§ What you need to do
Working from the entries below, give again each line from the first through the one containing "groups, thresholds, unspecified.", exactly and with nothing else.

Segment Start: Working data

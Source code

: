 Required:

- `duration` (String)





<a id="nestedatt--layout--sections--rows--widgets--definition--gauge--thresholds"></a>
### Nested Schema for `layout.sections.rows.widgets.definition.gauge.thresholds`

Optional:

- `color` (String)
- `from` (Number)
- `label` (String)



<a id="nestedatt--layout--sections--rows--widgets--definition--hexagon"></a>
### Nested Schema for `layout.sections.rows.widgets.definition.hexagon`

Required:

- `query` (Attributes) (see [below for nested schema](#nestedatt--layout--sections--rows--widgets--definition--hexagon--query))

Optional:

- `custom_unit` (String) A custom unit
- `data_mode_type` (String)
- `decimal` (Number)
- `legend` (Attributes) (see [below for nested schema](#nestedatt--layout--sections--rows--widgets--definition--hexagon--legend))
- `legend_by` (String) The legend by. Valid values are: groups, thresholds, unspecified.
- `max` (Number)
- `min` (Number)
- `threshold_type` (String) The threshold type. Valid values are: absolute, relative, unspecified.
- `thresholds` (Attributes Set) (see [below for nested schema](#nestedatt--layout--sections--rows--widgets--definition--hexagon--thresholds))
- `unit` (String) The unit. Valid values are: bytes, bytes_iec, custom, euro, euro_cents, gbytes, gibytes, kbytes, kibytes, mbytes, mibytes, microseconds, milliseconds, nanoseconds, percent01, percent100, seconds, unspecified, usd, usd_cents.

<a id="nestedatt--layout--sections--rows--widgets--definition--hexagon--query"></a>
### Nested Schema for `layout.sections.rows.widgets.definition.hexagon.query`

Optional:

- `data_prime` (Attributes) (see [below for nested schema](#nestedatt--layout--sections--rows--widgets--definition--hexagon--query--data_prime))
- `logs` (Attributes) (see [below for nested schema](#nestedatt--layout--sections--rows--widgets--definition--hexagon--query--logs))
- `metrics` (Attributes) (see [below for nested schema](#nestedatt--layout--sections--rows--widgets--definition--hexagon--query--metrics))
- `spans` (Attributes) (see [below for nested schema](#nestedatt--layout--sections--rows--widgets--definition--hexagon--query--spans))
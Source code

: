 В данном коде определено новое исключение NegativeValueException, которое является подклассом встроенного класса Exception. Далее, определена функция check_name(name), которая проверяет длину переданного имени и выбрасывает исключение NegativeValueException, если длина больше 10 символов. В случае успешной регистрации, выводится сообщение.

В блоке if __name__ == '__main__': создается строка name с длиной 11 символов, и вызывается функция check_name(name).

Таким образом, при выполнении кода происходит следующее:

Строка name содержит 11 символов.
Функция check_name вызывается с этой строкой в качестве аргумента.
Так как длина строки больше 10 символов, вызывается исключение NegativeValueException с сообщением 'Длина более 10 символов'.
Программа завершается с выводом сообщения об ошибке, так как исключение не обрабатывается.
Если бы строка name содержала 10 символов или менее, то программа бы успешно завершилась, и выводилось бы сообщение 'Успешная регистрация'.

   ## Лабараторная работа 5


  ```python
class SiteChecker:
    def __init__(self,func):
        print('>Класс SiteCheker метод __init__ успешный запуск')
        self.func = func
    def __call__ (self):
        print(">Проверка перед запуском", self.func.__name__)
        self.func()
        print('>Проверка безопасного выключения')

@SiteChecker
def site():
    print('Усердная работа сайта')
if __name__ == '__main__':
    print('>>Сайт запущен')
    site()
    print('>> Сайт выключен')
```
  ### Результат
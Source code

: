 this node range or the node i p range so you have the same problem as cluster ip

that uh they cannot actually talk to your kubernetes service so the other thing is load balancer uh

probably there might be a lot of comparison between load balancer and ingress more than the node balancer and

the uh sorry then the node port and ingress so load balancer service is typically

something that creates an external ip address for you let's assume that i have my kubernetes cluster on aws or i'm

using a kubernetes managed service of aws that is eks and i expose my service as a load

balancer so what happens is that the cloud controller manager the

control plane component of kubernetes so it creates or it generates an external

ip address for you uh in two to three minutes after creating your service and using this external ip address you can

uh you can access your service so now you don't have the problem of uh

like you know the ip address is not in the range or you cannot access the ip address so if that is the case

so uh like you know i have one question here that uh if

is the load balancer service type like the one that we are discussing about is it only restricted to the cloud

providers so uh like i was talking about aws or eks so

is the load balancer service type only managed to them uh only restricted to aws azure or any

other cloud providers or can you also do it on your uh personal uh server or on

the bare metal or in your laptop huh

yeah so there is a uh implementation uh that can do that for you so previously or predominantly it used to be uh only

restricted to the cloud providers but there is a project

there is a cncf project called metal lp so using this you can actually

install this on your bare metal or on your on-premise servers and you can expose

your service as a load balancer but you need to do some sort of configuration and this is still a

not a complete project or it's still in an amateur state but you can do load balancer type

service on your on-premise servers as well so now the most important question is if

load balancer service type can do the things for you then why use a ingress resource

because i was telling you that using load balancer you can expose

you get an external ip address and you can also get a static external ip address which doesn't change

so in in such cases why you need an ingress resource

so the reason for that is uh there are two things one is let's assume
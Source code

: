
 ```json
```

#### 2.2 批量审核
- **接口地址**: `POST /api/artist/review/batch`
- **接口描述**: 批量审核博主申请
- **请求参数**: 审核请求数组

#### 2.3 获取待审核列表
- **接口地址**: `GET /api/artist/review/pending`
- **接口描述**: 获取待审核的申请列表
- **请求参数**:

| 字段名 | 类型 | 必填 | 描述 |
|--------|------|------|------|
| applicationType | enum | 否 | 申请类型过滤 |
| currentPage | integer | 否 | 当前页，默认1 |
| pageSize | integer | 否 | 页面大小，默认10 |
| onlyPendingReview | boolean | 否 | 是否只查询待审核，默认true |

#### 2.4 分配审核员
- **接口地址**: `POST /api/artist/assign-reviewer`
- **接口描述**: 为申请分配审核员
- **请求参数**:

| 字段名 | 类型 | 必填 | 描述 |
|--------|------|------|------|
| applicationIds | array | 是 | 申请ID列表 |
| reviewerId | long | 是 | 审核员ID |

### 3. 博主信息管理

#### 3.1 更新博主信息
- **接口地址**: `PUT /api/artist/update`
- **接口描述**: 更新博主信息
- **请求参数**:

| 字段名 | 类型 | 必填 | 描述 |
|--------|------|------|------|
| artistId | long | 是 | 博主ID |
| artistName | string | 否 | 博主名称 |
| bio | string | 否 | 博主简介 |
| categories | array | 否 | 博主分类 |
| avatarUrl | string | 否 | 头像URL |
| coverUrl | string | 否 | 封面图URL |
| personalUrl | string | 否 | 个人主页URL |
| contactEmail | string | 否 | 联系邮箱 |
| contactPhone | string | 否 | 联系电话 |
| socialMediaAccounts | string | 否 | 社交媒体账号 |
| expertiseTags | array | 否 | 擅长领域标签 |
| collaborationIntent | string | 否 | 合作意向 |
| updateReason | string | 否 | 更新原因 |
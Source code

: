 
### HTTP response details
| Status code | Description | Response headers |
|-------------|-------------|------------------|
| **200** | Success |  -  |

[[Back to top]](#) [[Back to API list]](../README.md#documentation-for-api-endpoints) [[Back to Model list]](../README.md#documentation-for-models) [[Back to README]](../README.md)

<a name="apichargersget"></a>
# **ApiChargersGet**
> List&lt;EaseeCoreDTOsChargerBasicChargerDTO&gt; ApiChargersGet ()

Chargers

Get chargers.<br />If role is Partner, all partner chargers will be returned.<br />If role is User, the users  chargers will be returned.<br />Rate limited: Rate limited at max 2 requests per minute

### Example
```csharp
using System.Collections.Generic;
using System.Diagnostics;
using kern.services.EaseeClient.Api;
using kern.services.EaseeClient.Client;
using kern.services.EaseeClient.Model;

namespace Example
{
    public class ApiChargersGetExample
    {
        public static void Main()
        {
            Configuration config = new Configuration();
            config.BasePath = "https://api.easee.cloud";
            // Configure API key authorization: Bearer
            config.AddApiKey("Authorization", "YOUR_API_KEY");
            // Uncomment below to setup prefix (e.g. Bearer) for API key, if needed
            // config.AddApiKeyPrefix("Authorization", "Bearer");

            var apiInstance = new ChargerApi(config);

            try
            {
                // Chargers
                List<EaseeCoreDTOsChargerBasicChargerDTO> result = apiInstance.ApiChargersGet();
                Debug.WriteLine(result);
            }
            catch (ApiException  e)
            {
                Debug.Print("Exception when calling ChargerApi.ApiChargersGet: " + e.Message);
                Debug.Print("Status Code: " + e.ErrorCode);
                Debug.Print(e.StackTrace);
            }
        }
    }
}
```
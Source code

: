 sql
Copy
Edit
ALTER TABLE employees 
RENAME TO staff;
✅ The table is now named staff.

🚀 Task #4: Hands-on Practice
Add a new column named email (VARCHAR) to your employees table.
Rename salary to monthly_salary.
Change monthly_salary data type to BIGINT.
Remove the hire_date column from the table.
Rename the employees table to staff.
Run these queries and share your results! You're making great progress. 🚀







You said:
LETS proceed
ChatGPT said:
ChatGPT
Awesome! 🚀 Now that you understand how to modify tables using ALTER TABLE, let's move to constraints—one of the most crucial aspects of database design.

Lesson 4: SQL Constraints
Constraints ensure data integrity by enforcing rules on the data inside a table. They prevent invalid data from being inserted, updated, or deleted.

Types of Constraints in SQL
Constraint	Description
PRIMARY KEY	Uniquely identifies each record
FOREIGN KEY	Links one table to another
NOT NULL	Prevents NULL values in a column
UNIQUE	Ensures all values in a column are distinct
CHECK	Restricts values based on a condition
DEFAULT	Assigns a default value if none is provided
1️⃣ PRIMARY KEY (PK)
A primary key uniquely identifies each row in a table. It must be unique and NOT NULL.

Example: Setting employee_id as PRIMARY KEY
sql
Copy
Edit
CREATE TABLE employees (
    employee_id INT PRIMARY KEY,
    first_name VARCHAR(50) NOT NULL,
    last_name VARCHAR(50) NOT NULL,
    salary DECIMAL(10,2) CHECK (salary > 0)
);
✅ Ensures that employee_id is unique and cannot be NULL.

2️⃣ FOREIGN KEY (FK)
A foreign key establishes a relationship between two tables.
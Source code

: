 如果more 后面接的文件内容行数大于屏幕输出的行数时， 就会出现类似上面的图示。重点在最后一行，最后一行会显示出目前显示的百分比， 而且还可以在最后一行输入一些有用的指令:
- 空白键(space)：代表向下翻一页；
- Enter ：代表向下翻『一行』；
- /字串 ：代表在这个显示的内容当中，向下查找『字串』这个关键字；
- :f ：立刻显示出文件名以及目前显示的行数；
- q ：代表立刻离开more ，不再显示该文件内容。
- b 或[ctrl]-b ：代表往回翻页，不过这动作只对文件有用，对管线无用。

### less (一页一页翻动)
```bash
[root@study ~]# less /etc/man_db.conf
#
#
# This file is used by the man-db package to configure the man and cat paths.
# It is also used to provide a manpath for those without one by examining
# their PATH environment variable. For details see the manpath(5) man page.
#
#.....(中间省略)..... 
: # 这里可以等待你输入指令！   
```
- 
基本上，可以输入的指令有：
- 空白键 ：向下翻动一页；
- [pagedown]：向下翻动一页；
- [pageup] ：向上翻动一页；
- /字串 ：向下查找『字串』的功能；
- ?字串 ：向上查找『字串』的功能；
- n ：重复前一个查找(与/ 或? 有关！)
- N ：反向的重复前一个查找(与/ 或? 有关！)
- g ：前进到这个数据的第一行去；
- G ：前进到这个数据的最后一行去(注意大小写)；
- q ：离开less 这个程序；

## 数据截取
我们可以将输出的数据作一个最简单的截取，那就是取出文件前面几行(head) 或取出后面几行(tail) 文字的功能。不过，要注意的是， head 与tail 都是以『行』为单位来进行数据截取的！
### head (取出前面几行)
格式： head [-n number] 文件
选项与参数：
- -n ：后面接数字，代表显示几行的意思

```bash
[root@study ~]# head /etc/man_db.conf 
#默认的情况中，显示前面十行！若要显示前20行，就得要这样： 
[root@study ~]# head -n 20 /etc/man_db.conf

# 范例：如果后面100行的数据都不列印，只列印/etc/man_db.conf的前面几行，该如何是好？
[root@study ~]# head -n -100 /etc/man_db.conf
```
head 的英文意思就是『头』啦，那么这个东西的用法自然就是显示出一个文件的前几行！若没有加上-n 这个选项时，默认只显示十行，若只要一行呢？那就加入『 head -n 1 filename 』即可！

Segment End: Working data

§ Output for this task
Source code

: Required:

- `duration` (String)





<a id="nestedatt--layout--sections--rows--widgets--definition--gauge--thresholds"></a>
### Nested Schema for `layout.sections.rows.widgets.definition.gauge.thresholds`

Optional:

- `color` (String)
- `from` (Number)
- `label` (String)



<a id="nestedatt--layout--sections--rows--widgets--definition--hexagon"></a>
### Nested Schema for `layout.sections.rows.widgets.definition.hexagon`

Required:

- `query` (Attributes) (see [below for nested schema](#nestedatt--layout--sections--rows--widgets--definition--hexagon--query))

Optional:

- `custom_unit` (String) A custom unit
- `data_mode_type` (String)
- `decimal` (Number)
- `legend` (Attributes) (see [below for nested schema](#nestedatt--layout--sections--rows--widgets--definition--hexagon--legend))
- `legend_by` (String) The legend by. Valid values are: groups, thresholds, unspecified.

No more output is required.